_Rendered images with source text:_
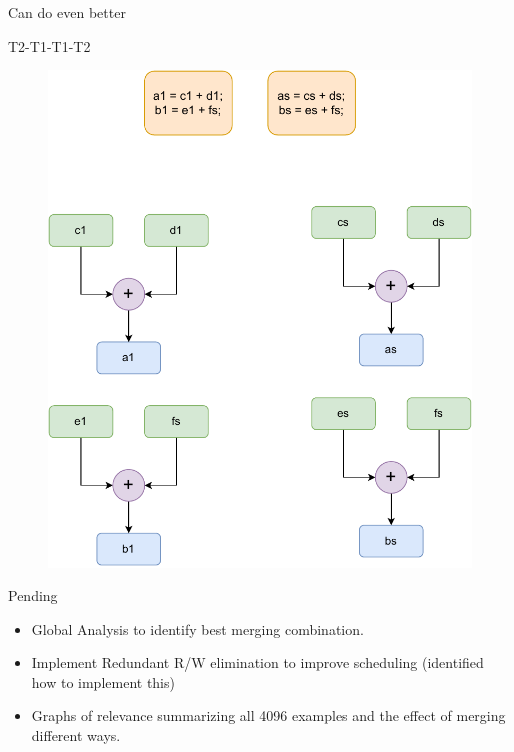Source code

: \documentclass[notes, xcolor=dvipsnames]{beamer}
\begin{document}
    \begin{frame}{Can do even better}

        T2-T1-T1-T2
        \begin{figure}
            \includegraphics[scale=0.4]{FineGrainedMerge.pdf}
        \end{figure}

    \end{frame}

    \begin{frame}{Pending}

        \begin{itemize}
            \item Global Analysis to identify best merging combination. 
            \item Implement Redundant R/W elimination to improve scheduling (identified how to implement this)
            \item Graphs of relevance summarizing all 4096 examples and the effect of merging different ways.
        \end{itemize}

    \end{frame}
\end{document}
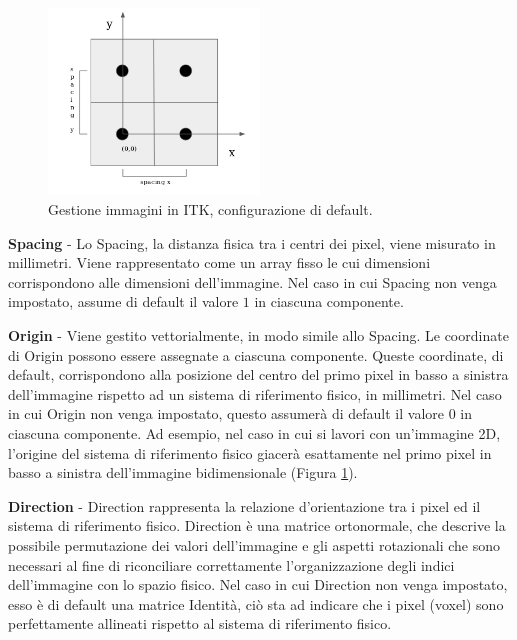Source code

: \documentclass[a4paper,12pt, doubleside]{report}
\begin{document}
                \begin{figure}[h]
                    \centering
                    \includegraphics[width=0.5\textwidth]{itk}
                    \caption{Gestione immagini in ITK, configurazione di default.}
                    \label{fig:itk}        
                \end{figure}
                
                \bigskip
                \textbf{Spacing} - Lo Spacing, la distanza fisica tra i centri dei pixel, viene misurato in millimetri. Viene rappresentato come un array fisso le cui dimensioni corrispondono alle dimensioni dell'immagine. Nel caso in cui Spacing non venga impostato, assume di default il valore $1$ in ciascuna componente.
                
                \bigskip
                \textbf{Origin} - Viene gestito vettorialmente, in modo simile allo Spacing. Le coordinate di Origin possono essere assegnate a ciascuna componente. Queste coordinate, di default, corrispondono alla posizione del centro del primo pixel in basso a sinistra dell'immagine rispetto ad un sistema di riferimento fisico, in millimetri. Nel caso in cui Origin non venga impostato, questo assumerà di default il valore $0$ in ciascuna componente. Ad esempio, nel caso in cui si lavori con un'immagine 2D, l'origine del sistema di riferimento fisico giacerà esattamente nel primo pixel in basso a sinistra dell'immagine bidimensionale (Figura \ref{fig:itk}). 
                
                \bigskip
                \textbf{Direction} - Direction rappresenta la relazione d'orientazione tra i pixel ed il sistema di riferimento fisico. Direction è una matrice ortonormale, che descrive la possibile permutazione dei valori dell'immagine e gli aspetti rotazionali che sono necessari al fine di riconciliare correttamente l'organizzazione degli indici dell'immagine con lo spazio fisico. Nel caso in cui Direction non venga impostato, esso è di default una matrice Identità, ciò sta ad indicare che i pixel (voxel) sono perfettamente allineati rispetto al sistema di riferimento fisico.
                
\end{document}
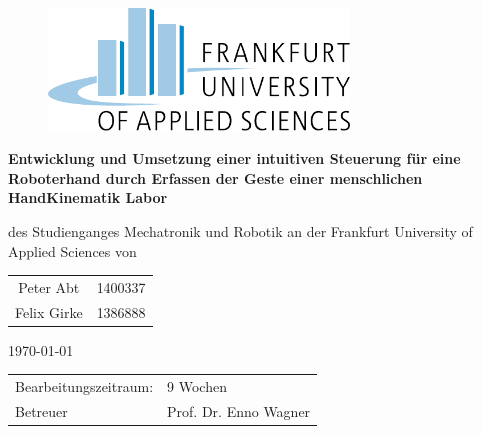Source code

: \documentclass[a4paper,12pt,final]{article} %
\numberwithin{equation}{section} %
\numberwithin{figure}{section} %
\numberwithin{table}{section} %
\begin{document}
\begin{center} %
	\begin{figure}[h]
	\begin{center}
		\includegraphics[width=8cm]{Bilder/logo.pdf} %
		\vspace{2cm}
	\end{center}
	\end{figure}
	\begin{Large}	
		\textbf{Entwicklung und Umsetzung einer intuitiven Steuerung für eine Roboterhand durch Erfassen
		der Geste einer menschlichen Hand\linebreak \linebreak Kinematik Labor\\}
		\vspace{1.5cm}
	\end{Large}
	\begin{large}
		des Studienganges Mechatronik und Robotik\linebreak		
		an der Frankfurt University of Applied Sciences\linebreak\linebreak
		von
		\begin{longtable}[b]{c c}
		Peter Abt & 1400337\\
		Felix Girke & 1386888\\
		\end{longtable}
		\vspace{1cm}
		\today\linebreak \linebreak
		\begin{longtable}[b]{p{7.9cm} p{6.9cm}}
		Bearbeitungszeitraum: & 9 Wochen\\
		Betreuer & Prof. Dr. Enno Wagner
		\end{longtable}
	\end{large}
\end{center} 
\thispagestyle{empty}%
\setcounter{page}{0}
\newpage
{}
\end{document}
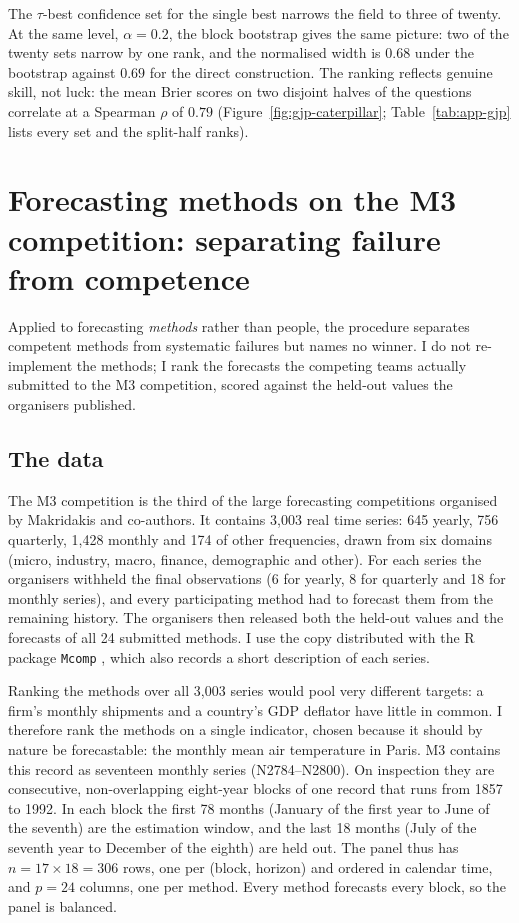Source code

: The $\tau$-best confidence set for the single best narrows the field to three of twenty.
At the same level, $\alpha=0.2$, the block bootstrap gives the same picture: two of the
twenty sets narrow by one rank, and the normalised width is $0.68$ under the bootstrap
against $0.69$ for the direct construction. The ranking reflects genuine skill, not luck:
the mean Brier scores on two disjoint halves of the questions correlate at a Spearman
$\rho$ of $0.79$ (Figure~\ref{fig:gjp-caterpillar}; Table~\ref{tab:app-gjp} lists every
set and the split-half ranks).

\figGjpCaterpillar

\section{Forecasting methods on the M3 competition: separating failure from competence}
\label{sec:apps-mcomp}

Applied to forecasting \emph{methods} rather than people, the procedure separates
competent methods from systematic failures but names no winner. I do not re-implement
the methods; I rank the forecasts the competing teams actually submitted to the M3
competition, scored against the held-out values the organisers published.

\subsection{The data}
\label{sec:apps-mcomp-data}

The M3 competition \citep{makridakis2000m3} is the third of the large forecasting
competitions organised by Makridakis and co-authors. It contains 3{,}003 real time
series: 645 yearly, 756 quarterly, 1{,}428 monthly and 174 of other frequencies, drawn
from six domains (micro, industry, macro, finance, demographic and other). For each
series the organisers withheld the final observations (6 for yearly, 8 for quarterly and
18 for monthly series), and every participating method had to forecast them from the
remaining history. The organisers then released both the held-out values and the
forecasts of all 24 submitted methods. I use the copy distributed with the R package
\texttt{Mcomp} \citep{hyndman2018mcomp}, which also records a short description of each
series.

Ranking the methods over all 3{,}003 series would pool very different targets: a firm's
monthly shipments and a country's GDP deflator have little in common. I therefore rank
the methods on a single indicator, chosen because it should by nature be forecastable:
the monthly mean air temperature in Paris. M3 contains this record as seventeen monthly
series (N2784--N2800). On inspection they are consecutive, non-overlapping eight-year
blocks of one record that runs from 1857 to 1992. In each block the first 78 months
(January of the first year to June of the seventh) are the estimation window, and the
last 18 months (July of the seventh year to December of the eighth) are held out. The
panel thus has $n=17\times 18=306$ rows, one per (block, horizon) and ordered in calendar
time, and $p=24$ columns, one per method. Every method forecasts every block, so the
panel is balanced.

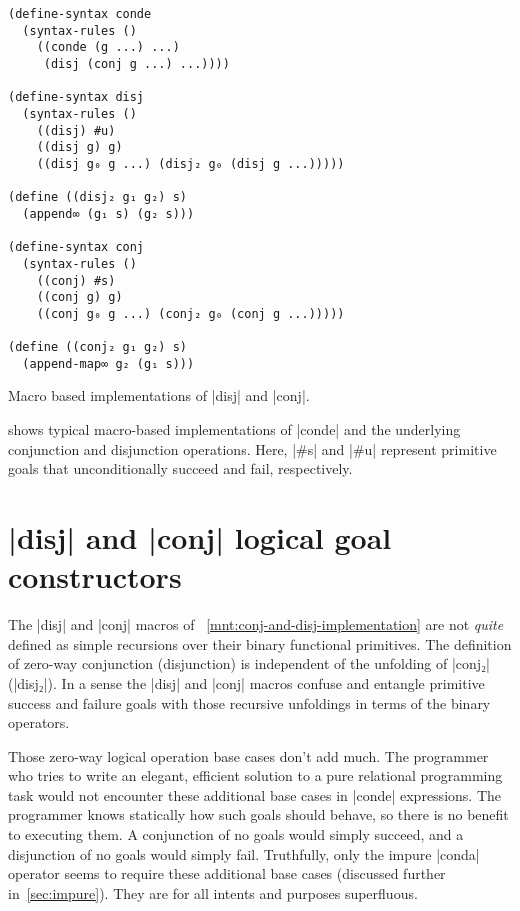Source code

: \documentclass[sigplan,screen,draft,anonymous,review,natbib=false]{acmart}
\begin{document}
\begin{listing}
  \begin{verbatim}
(define-syntax conde
  (syntax-rules ()
    ((conde (g ...) ...)
     (disj (conj g ...) ...))))

(define-syntax disj
  (syntax-rules ()
    ((disj) #u)
    ((disj g) g)
    ((disj g₀ g ...) (disj₂ g₀ (disj g ...)))))

(define ((disj₂ g₁ g₂) s)
  (append∞ (g₁ s) (g₂ s)))

(define-syntax conj
  (syntax-rules ()
    ((conj) #s)
    ((conj g) g)
    ((conj g₀ g ...) (conj₂ g₀ (conj g ...)))))

(define ((conj₂ g₁ g₂) s)
  (append-map∞ g₂ (g₁ s)))
  \end{verbatim}
  \caption{Macro based implementations of  \rackinline|disj| and \rackinline|conj|.}
  \label{mnt:conj-and-disj-implementation}
\end{listing}

 shows typical macro-based
implementations of \rackinline|conde| and the underlying conjunction
and disjunction operations. Here, \rackinline|#s| and \rackinline|#u|
represent primitive goals that unconditionally succeed and fail,
respectively.

\section{\rackinline|disj| and \rackinline|conj| logical goal
  constructors}\label{sec:conde}

The  \rackinline|disj| and \rackinline|conj| macros of
~\cref{mnt:conj-and-disj-implementation} are not \emph{quite} defined
as simple recursions over their binary functional primitives. The
definition of zero-way conjunction (disjunction) is independent of the
unfolding of \rackinline|conj₂| (\rackinline|disj₂|). In a sense the
\rackinline|disj| and \rackinline|conj| macros confuse and entangle
primitive success and failure goals with those recursive unfoldings in
terms of the binary operators.

Those zero-way logical operation base cases don't add much. The
programmer who tries to write an elegant, efficient solution to a pure
relational programming task would not encounter these additional base
cases in \rackinline|conde| expressions. The programmer knows
statically how such goals should behave, so there is no benefit to
executing them. A conjunction of no goals would simply succeed, and a
disjunction of no goals would simply fail. Truthfully, only the impure
\rackinline|conda| operator seems to require these additional base
cases (discussed further in~\cref{sec:impure}). They are for all
intents and purposes superfluous.
\end{document}
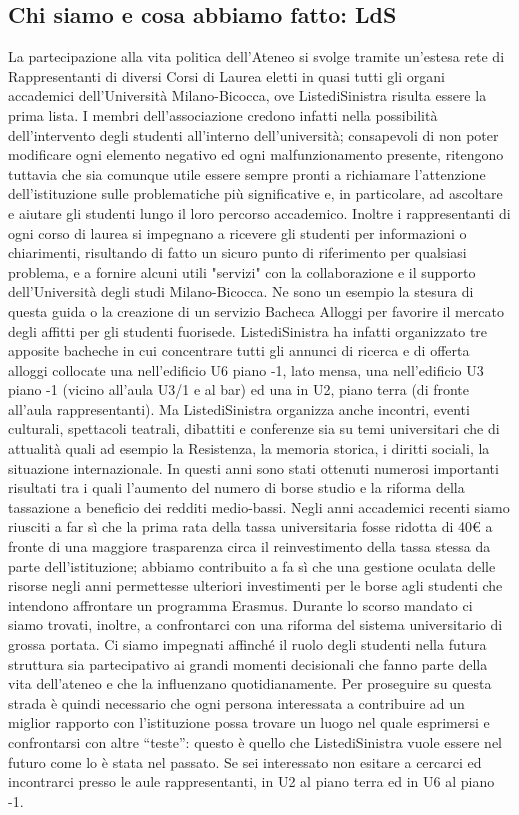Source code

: \subsection{Chi siamo e cosa abbiamo fatto: LdS}
La partecipazione alla vita politica dell'Ateneo si svolge tramite un'estesa rete di Rappresentanti di diversi Corsi di Laurea eletti in quasi tutti gli organi accademici dell'Università Milano-Bicocca, ove ListediSinistra risulta essere la prima lista. I membri dell'associazione credono infatti nella possibilità dell'intervento degli studenti all'interno dell'università; consapevoli di non poter modificare ogni elemento negativo ed ogni malfunzionamento presente, ritengono tuttavia che sia comunque utile essere sempre pronti a richiamare l'attenzione dell'istituzione sulle problematiche più significative e, in particolare, ad ascoltare e aiutare gli studenti lungo il loro percorso accademico.
Inoltre i rappresentanti di ogni corso di laurea si impegnano a ricevere gli studenti per informazioni o chiarimenti, risultando di fatto un sicuro punto di riferimento per qualsiasi problema, e a fornire alcuni utili "servizi" con la collaborazione e il supporto dell'Università degli studi Milano-Bicocca. Ne sono un esempio la stesura di questa guida o la creazione di un servizio Bacheca Alloggi per favorire il mercato degli affitti per gli studenti fuorisede.
ListediSinistra ha infatti organizzato tre apposite bacheche in cui concentrare tutti gli annunci di ricerca e di offerta alloggi collocate una nell'edificio U6 piano -1, lato mensa, una nell'edificio U3 piano -1 (vicino all'aula U3/1 e al bar) ed una in U2, piano terra (di fronte all’aula rappresentanti). Ma ListediSinistra organizza anche incontri, eventi culturali, spettacoli teatrali, dibattiti e conferenze sia su temi universitari che di attualità quali ad esempio la Resistenza, la memoria storica, i diritti sociali, la situazione internazionale.
In questi anni sono stati ottenuti numerosi importanti risultati tra i quali l'aumento del numero di borse studio e la riforma della tassazione a beneficio dei redditi medio-bassi. Negli anni accademici recenti siamo riusciti a far sì che la prima rata della tassa universitaria fosse ridotta di 40€ a fronte di una maggiore trasparenza circa il reinvestimento della tassa stessa da parte dell'istituzione; abbiamo contribuito a fa sì che una gestione oculata delle risorse negli anni permettesse ulteriori investimenti per le borse agli studenti che intendono affrontare un programma Erasmus.
Durante lo scorso mandato ci siamo trovati, inoltre, a confrontarci con una riforma del sistema universitario di grossa portata. Ci siamo impegnati affinché il ruolo degli studenti nella futura struttura sia partecipativo ai grandi momenti decisionali che fanno parte della vita dell'ateneo e che la influenzano quotidianamente.
Per proseguire su questa strada è quindi necessario che ogni persona interessata a contribuire ad un miglior rapporto con l'istituzione possa trovare un luogo nel quale esprimersi e confrontarsi con altre “teste”: questo è quello che ListediSinistra vuole essere nel futuro come lo è stata nel passato. Se sei interessato non esitare a cercarci ed incontrarci presso le aule rappresentanti, in U2 al piano terra ed in U6 al piano -1.

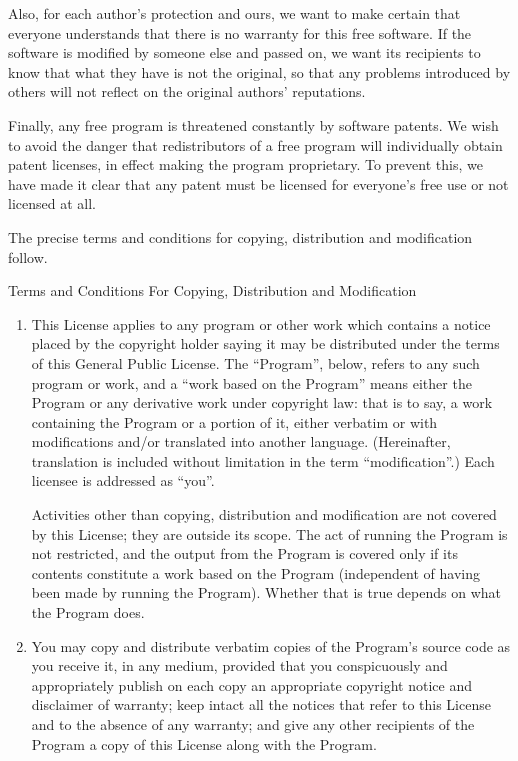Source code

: \documentclass[12pt,openany,a4paper]{book}
\begin{document}
{Also, for each author's protection and ours, we want to make certain that
everyone understands that there is no warranty for this free software.  If
the software is modified by someone else and passed on, we want its
recipients to know that what they have is not the original, so that any
problems introduced by others will not reflect on the original authors'
reputations.

Finally, any free program is threatened constantly by software patents.
We wish to avoid the danger that redistributors of a free program will
individually obtain patent licenses, in effect making the program
proprietary.  To prevent this, we have made it clear that any patent must
be licensed for everyone's free use or not licensed at all.

The precise terms and conditions for copying, distribution and
modification follow.

\begin{center}
{\Large \sc Terms and Conditions For Copying, Distribution and
  Modification}
\end{center}


\begin{enumerate}

\addtocounter{enumi}{-1}

\item 

This License applies to any program or other work which contains a notice
placed by the copyright holder saying it may be distributed under the
terms of this General Public License.  The ``Program'', below, refers to
any such program or work, and a ``work based on the Program'' means either
the Program or any derivative work under copyright law: that is to say, a
work containing the Program or a portion of it, either verbatim or with
modifications and/or translated into another language.  (Hereinafter,
translation is included without limitation in the term ``modification''.)
Each licensee is addressed as ``you''.

Activities other than copying, distribution and modification are not
covered by this License; they are outside its scope.  The act of
running the Program is not restricted, and the output from the Program
is covered only if its contents constitute a work based on the
Program (independent of having been made by running the Program).
Whether that is true depends on what the Program does.

\item You may copy and distribute verbatim copies of the Program's source
  code as you receive it, in any medium, provided that you conspicuously
  and appropriately publish on each copy an appropriate copyright notice
  and disclaimer of warranty; keep intact all the notices that refer to
  this License and to the absence of any warranty; and give any other
  recipients of the Program a copy of this License along with the Program.


\end{enumerate}}
\end{document}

_Prompt:_
Beginning at the line above that contains "blocks of one" and going on through the line that contains "and \rackinline|conj| logical goal", please copy every line exactly, leaving the pictures out and adding nothing.

_Result of this task:_
blocks of one record that runs from 1857 to 1992. In each block the first 78 months
(January of the first year to June of the seventh) are the estimation window, and the
last 18 months (July of the seventh year to December of the eighth) are held out. The
panel thus has $n=17\times 18=306$ rows, one per (block, horizon) and ordered in calendar
time, and $p=24$ columns, one per method. Every method forecasts every block, so the
panel is balanced.

Source code

: \documentclass[sigplan,screen,draft,anonymous,review,natbib=false]{acmart}
\begin{document}
\begin{listing}
  \begin{verbatim}
(define-syntax conde
  (syntax-rules ()
    ((conde (g ...) ...)
     (disj (conj g ...) ...))))

(define-syntax disj
  (syntax-rules ()
    ((disj) #u)
    ((disj g) g)
    ((disj g₀ g ...) (disj₂ g₀ (disj g ...)))))

(define ((disj₂ g₁ g₂) s)
  (append∞ (g₁ s) (g₂ s)))

(define-syntax conj
  (syntax-rules ()
    ((conj) #s)
    ((conj g) g)
    ((conj g₀ g ...) (conj₂ g₀ (conj g ...)))))

(define ((conj₂ g₁ g₂) s)
  (append-map∞ g₂ (g₁ s)))
  \end{verbatim}
  \caption{Macro based implementations of  \rackinline|disj| and \rackinline|conj|.}
  \label{mnt:conj-and-disj-implementation}
\end{listing}

 shows typical macro-based
implementations of \rackinline|conde| and the underlying conjunction
and disjunction operations. Here, \rackinline|#s| and \rackinline|#u|
represent primitive goals that unconditionally succeed and fail,
respectively.

\section{\rackinline|disj| and \rackinline|conj| logical goal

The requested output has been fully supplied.